Душно, когда тебя подозревают в несусветной чуши, душно, когда в твой дом вторгаются недоумки и пытаются отобрать паспорт твой и жены… В чём дело? Оказывается, они опасаются, что я могу сбежать, как вынудили  сбежать Пиримкули Тангрыкулиева, Шохрата Калырова, Абды Кулиева и многих других  талантливейших личностей– им счёта нет. Но кто от того потерял больше?

Кстати, продолжение этой истории о произволе ниязовских властей подробно описано в моих «Тюремных записях» и в  повести-хронике  «Возвращение». Последняя издана в Москве, в 2009 году.

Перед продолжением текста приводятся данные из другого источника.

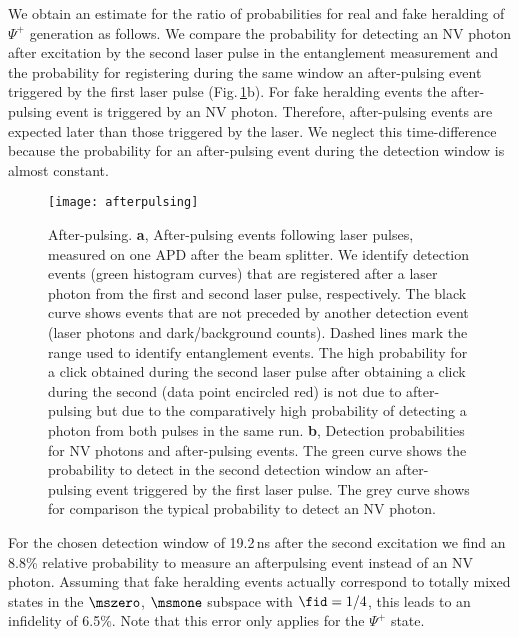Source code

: We obtain an estimate for the ratio of probabilities for real and fake heralding of $\Psi^+$ generation as follows. We compare the probability for detecting an NV photon after excitation by the second laser pulse in the entanglement measurement and the probability for registering during the same window an after-pulsing event triggered by the first laser pulse (Fig.\,\ref{fig:afterpulsing}b). For fake heralding events the after-pulsing event is triggered by an NV photon. Therefore, after-pulsing events are expected later than those triggered by the laser. We neglect this time-difference because the probability for an after-pulsing event during the detection window is almost constant.

\begin{figure}[h]
    \centering
    \texttt{[image: afterpulsing]}
    \caption{After-pulsing. \textbf{a}, After-pulsing events following laser pulses, measured on one APD after the beam splitter. We identify detection events (green histogram curves) that are registered after a laser photon from the first and second laser pulse, respectively. The black curve shows events that are not preceded by another detection event (laser photons and dark/background counts). Dashed lines mark the range used to identify entanglement events. The high probability for a click obtained during the second laser pulse after obtaining a click during the second (data point encircled red) is not due to after-pulsing but due to the comparatively high probability of detecting a photon from both pulses in the same run. \textbf{b}, Detection probabilities for NV photons and after-pulsing events. The green curve shows the probability to detect in the second detection window an after-pulsing event triggered by the first laser pulse. The grey curve shows for comparison the typical probability to detect an NV photon.}
	\label{fig:afterpulsing}
\end{figure}

For the chosen detection window of 19.2\,ns after the second excitation we find an 8.8\% relative probability to measure an afterpulsing event instead of an NV photon. Assuming that fake heralding events actually correspond to totally mixed states in the $\mszero$, $\msmone$ subspace with $\fid=1/4$, this leads to an infidelity of 6.5\%. Note that this error only applies for the $\Psi^+$ state.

Однако я отвлёкся. Слова дяди Миши явно подтолкнули меня к высказанной выше «крамольной» мысли. Он был прекрасно осведомлён об играх, затеваемых вокруг будущей кандидатуры корреспондента «Правды». Ашхабад или Ашан, как чаще его называли, в обще-то славный и бесхитростный парень, не  рвался к этой должности, сколь в том было заинтересовано его окружение, которое вступило в «бой», спустя даже полтора-два десятка лет, когда я не по своей воле стал председателем правления Союза писателей республики. А пока оно, в лице именитых писателей, заигрывало с  Шумским, старалось его задобрить, подкупить приглашениями на шашлыки, пикниками на природе. Дмитрий Лаврентьевич, себе на уме, не отказывался от хлеба-соли, зная, что у туркмен это не принято, но «заговорщикам» не уступал, спорил с ними, стоял на своих позициях. Деликатный, дипломатичный Шумский говорил, будто в шутку, но высказывал всё. К тому же ему, как представителю «Правды», было небезынтересно узнать, чем «дышит» туркменская интеллигенция, насколько она зрела, объективна.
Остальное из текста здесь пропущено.